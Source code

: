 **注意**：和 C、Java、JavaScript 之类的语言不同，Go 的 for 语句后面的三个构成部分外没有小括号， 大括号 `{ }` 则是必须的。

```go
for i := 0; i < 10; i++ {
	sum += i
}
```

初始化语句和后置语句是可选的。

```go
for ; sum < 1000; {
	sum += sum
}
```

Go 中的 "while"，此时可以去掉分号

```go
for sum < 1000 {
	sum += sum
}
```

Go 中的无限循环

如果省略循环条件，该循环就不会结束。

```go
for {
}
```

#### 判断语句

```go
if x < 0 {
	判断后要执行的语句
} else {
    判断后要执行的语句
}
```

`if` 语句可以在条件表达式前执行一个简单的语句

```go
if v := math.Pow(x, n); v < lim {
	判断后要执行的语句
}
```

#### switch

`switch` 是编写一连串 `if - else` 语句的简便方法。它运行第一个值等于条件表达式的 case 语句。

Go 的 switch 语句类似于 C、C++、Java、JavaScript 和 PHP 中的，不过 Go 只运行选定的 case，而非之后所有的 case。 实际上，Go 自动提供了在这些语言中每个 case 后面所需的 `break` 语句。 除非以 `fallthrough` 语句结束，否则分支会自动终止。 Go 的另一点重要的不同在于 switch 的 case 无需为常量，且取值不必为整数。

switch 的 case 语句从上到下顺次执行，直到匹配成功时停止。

___

# What you need to do
In the records above, locate every line with the string "Java" and copy it.

# Result
: **注意**：和 C、Java、JavaScript 之类的语言不同，Go 的 for 语句后面的三个构成部分外没有小括号， 大括号 `{ }` 则是必须的。
Go 的 switch 语句类似于 C、C++、Java、JavaScript 和 PHP 中的，不过 Go 只运行选定的 case，而非之后所有的 case。 实际上，Go 自动提供了在这些语言中每个 case 后面所需的 `break` 语句。 除非以 `fallthrough` 语句结束，否则分支会自动终止。 Go 的另一点重要的不同在于 switch 的 case 无需为常量，且取值不必为整数。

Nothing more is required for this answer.